The Republicans Can STFU About "Job Creators"

The economist in me doesn’t see how it matters. You’re ascribing different effects to motive where it makes no difference.

It doesn’t matter if the government wanted to build the interstates to employ people first and buiild roads second, or whether they wanted to build roads first and employ people second; either way, the federal government built roads, and the economy grew and people were employed as a result. (I’d suggest that indirect employment - e.g. jobs arising because of the existence of such a critical infrastructure - was likely greater than the jobs involved in building the roads.)

Either way, the government decided to purchase something that private industry would not have purchased, and people were employed as a result in a manner that even conservative economists will cheerfully agree was an efficient use of money.

Saying it’s highly successful is just your opinion. It’s way too early to be able to judge. Here’s a synopsis from the left-leaning CNN about it.

From a philosophical standpoint, the Government shouldn’t be picking winners and losers. That’s how you get scandals like that.

I do not disagree, the question I had is when government does actions to “create jobs” vs. provide services or other functions they tend to have limited success.

I am not a “conservative” so I can not even pretend to know their viewpoint.

But when Rick Perry claims credit for job creation in Texas or Obama claims his job package will add $# of jobs they are most likely not correct.
“Goverment” is a bit subject but in general you would probably agree that they are “overhead”

I am in IT, to the company I am overhead. I can provide better services for the company or reduce expenditures but those actions will have little effect on how well our sales go.

However if I am Incompetent I can cause various issues that will limit the organizational ability to make money.

I am positing the idea that government is similar. It provides services that are critical to the needs of the country, the scope of those services is outside this argument IMHO

So outside of it’s impact as a consumer, e.g. employment due to the Interstate system. It has little power to effect employment levels in a positive way.

I have given citations showing that the claim of any increased job growth at a national level (not taken from another community like at a local level) is dubious.

The costs of those tax incentives (or cuts) reduce the funds coming into the Federal government and reduce the ability for it to act as a consumer.

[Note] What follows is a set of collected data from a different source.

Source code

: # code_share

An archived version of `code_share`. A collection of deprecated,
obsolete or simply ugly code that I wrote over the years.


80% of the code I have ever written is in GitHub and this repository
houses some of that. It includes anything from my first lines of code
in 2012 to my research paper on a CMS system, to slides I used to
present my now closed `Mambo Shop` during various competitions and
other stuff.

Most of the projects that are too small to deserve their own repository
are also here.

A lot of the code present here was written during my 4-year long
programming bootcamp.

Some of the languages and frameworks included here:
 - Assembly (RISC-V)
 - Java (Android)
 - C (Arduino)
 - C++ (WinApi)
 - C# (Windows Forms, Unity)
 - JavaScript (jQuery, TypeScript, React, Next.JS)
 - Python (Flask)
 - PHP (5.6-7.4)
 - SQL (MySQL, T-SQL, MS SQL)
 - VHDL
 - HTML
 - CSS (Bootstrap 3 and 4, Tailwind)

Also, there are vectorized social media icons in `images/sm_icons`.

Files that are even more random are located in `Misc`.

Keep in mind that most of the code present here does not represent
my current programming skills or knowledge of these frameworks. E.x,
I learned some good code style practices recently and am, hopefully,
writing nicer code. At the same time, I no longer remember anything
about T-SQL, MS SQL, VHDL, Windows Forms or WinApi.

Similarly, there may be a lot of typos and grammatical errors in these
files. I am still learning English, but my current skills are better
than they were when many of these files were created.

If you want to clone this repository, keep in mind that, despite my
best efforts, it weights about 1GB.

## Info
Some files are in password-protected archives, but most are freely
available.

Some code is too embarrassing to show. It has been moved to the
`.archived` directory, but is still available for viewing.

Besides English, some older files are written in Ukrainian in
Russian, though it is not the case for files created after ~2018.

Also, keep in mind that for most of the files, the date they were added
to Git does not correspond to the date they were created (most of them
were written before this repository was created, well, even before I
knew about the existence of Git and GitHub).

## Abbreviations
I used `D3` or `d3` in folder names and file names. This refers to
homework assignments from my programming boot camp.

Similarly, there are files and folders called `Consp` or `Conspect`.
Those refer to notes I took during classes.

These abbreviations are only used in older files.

So the fact that the Interstate system produced jobs is irrelevant to the idea that it can proactively create jobs. The intent of the program was to improve military movement speed, not to improve the economy. (although I think the US was in a small recession when it was started)
So as an Economist do you have any cites of government programs that have been shown to have more than a causal relationship with employment numbers on a national scale?

Don’t take out a modifier from my sentence and then act like I’m some idiot who doesn’t understand finance or economics. It’s not cool.

Again, the difference between macro and micro. The economy as a whole is not zero sum. However, that does not make every person’s success a “not zero sum” situation.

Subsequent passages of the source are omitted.